Exercise directions »
Restate the following entries exactly. Keep the pictures out.

Recorded information »
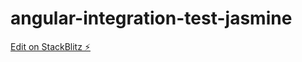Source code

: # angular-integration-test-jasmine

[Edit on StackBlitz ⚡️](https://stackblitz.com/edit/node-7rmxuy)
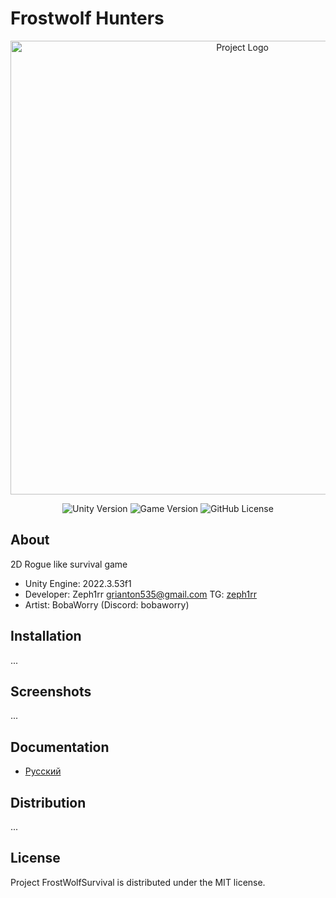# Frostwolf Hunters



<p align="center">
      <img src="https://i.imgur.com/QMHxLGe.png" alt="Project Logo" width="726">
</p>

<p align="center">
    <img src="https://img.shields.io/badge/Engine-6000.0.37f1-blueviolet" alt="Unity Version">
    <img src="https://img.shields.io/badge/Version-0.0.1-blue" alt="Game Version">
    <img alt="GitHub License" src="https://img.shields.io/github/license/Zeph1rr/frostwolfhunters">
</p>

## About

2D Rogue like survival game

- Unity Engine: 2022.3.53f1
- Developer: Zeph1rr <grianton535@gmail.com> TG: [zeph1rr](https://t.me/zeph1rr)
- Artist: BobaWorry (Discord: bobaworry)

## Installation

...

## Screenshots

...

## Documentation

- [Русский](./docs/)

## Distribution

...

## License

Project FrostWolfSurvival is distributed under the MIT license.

Problem solution »
Source code

: # angular-integration-test-jasmine

[Edit on StackBlitz ⚡️](https://stackblitz.com/edit/node-7rmxuy)
# Frostwolf Hunters



<p align="center">
      <img src="https://i.imgur.com/QMHxLGe.png" alt="Project Logo" width="726">
</p>

<p align="center">
    <img src="https://img.shields.io/badge/Engine-6000.0.37f1-blueviolet" alt="Unity Version">
    <img src="https://img.shields.io/badge/Version-0.0.1-blue" alt="Game Version">
    <img alt="GitHub License" src="https://img.shields.io/github/license/Zeph1rr/frostwolfhunters">
</p>

## About

2D Rogue like survival game

- Unity Engine: 2022.3.53f1
- Developer: Zeph1rr <grianton535@gmail.com> TG: [zeph1rr](https://t.me/zeph1rr)
- Artist: BobaWorry (Discord: bobaworry)

## Installation

...

## Screenshots

...

## Documentation

- [Русский](./docs/)

## Distribution

...

## License

Project FrostWolfSurvival is distributed under the MIT license.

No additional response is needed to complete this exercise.